» **Requirement**
Nothing after the line containing "write_s2x(&p2->v2,1234);" belongs in the answer; write out exactly every line from the start of the material up to it, including it.

----- Material provided

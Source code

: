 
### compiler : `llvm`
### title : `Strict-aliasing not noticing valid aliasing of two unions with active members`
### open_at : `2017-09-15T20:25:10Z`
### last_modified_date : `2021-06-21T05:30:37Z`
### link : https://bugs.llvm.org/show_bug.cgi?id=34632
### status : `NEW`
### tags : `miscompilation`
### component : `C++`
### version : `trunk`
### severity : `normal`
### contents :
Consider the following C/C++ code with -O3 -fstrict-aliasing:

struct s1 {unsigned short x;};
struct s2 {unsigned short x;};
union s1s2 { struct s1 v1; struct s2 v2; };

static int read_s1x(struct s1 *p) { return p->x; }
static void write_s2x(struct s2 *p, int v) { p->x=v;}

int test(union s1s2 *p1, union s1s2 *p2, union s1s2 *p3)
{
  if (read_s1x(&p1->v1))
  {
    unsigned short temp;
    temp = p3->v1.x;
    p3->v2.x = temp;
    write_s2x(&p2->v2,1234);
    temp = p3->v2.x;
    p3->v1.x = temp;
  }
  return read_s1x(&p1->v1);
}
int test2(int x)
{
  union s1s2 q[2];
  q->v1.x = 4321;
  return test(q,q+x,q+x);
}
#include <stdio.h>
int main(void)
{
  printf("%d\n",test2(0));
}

----------

» **Task result**
Source code

: 
### compiler : `llvm`
### title : `Strict-aliasing not noticing valid aliasing of two unions with active members`
### open_at : `2017-09-15T20:25:10Z`
### last_modified_date : `2021-06-21T05:30:37Z`
### link : https://bugs.llvm.org/show_bug.cgi?id=34632
### status : `NEW`
### tags : `miscompilation`
### component : `C++`
### version : `trunk`
### severity : `normal`
### contents :
Consider the following C/C++ code with -O3 -fstrict-aliasing:

struct s1 {unsigned short x;};
struct s2 {unsigned short x;};
union s1s2 { struct s1 v1; struct s2 v2; };

static int read_s1x(struct s1 *p) { return p->x; }
static void write_s2x(struct s2 *p, int v) { p->x=v;}

int test(union s1s2 *p1, union s1s2 *p2, union s1s2 *p3)
{
  if (read_s1x(&p1->v1))
  {
    unsigned short temp;
    temp = p3->v1.x;
    p3->v2.x = temp;
    write_s2x(&p2->v2,1234);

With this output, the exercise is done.